Friday, 2 September 2011

Kashmir border fence affecting wildlife

Jammu, Sep 1 (IANS) Landmines have killed and maimed many wild animals straying into the barbed wire corridor marking India’s Line of Control (LoC) with Pakistan in Jammu and Kashmir.

The barbed wire fencing is around 500 metres to two kilometres inside, depending on the topography of the territory India controls, and mines have been laid along it to deter infiltration.

Started in 1990 and completed in 2004, it runs from flat plains through thickly forested mountains to high passes.

The Indian Army might be right to claim that infiltration of militants is down to negligible because of it, but the wildlife department insists the fence is having an ‘adverse affect’ on the animals close to it.

‘The fence has blocked the corridor of animals in the areas and restricted their free movement to and fro,’ a wildlife department official said.

Some of the animals affected are monkeys – including rare Rhesus and langur – black bear, leopard, musk deer, pigs, samba and many species of reptiles. ‘Many ground nesting birds have also come under the impact,’ he said.

‘It has also fragmented the habitat of wildlife here,’ he added. Animals that had gone over to the Pakistan side when the fence was being erected have remained there and vice-versa.

‘Many of them got killed or maimed in blasts,’ the official said while regretting that the department could not put a number to it. ‘However, going by the cases reported, it is a fairly large number.’

He spoke about a deer with a lost hind leg: ‘With the help of the Army, we got an artificial leg fitted and left it loose in the forest.’

Has this brought any behavioral change in the animals? ‘Changed behavior changes take time to study but the increasing frequency of animals damaging crops and man-animal conflict can be attributed to this.’
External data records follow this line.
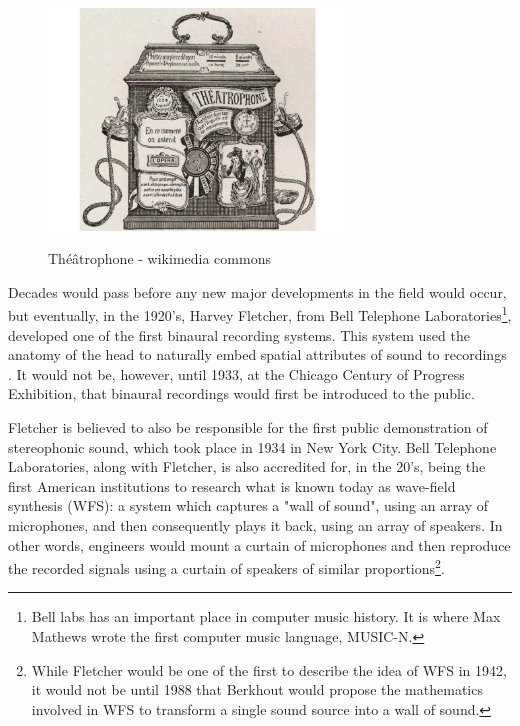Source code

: \begin{figure}[h!]%
\centering
\includegraphics[width=0.7\textwidth]{img/theatrophone.jpeg} 
\label{fig:theatrophone}
\caption{Théâtrophone - wikimedia commons}
\end{figure}

Decades would pass before any new major developments in the field would occur, but eventually, in the 1920's, Harvey Fletcher, from Bell Telephone Laboratories\footnote{Bell labs has an important place in computer music history. It is where Max Mathews wrote the first computer music language, MUSIC-N.}, developed one of the first binaural recording systems. This system used the anatomy of the head to naturally embed spatial attributes of sound to recordings \cite{harvey1927binaural}. It would not be, however, until 1933, at the Chicago Century of Progress Exhibition, that binaural recordings would first be introduced to the public. 

Fletcher is believed to also be responsible for the first public demonstration of stereophonic sound, which took place in 1934 in New York City. Bell Telephone Laboratories, along with Fletcher, is also accredited for, in the 20's, being the first American institutions to research what is known today as wave-field synthesis (WFS): a system which captures a "wall of sound", using an array of microphones, and then consequently plays it back, using an array of speakers. In other words, engineers would mount a curtain of microphones and then reproduce the recorded signals using a curtain of speakers of similar proportions\cite{fletcher1942hearing}\footnote{While Fletcher would be one of the first to describe the idea of WFS in 1942, it would not be until 1988 that Berkhout would propose the mathematics involved in WFS to transform a single sound source into a wall of sound.}.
The black bear is known to go into hibernation for six months from November. ‘But these days we have sighted them in January and February,’ the official said. ‘It means that they feel lost in new habitats and are not finding their places of hibernation.’

A senior Army officer said: ‘We try to drive them away whenever we notice. Moreover, when an animal steps on a landmine, the explosion makes others cautious. Yet incidents keep happening.’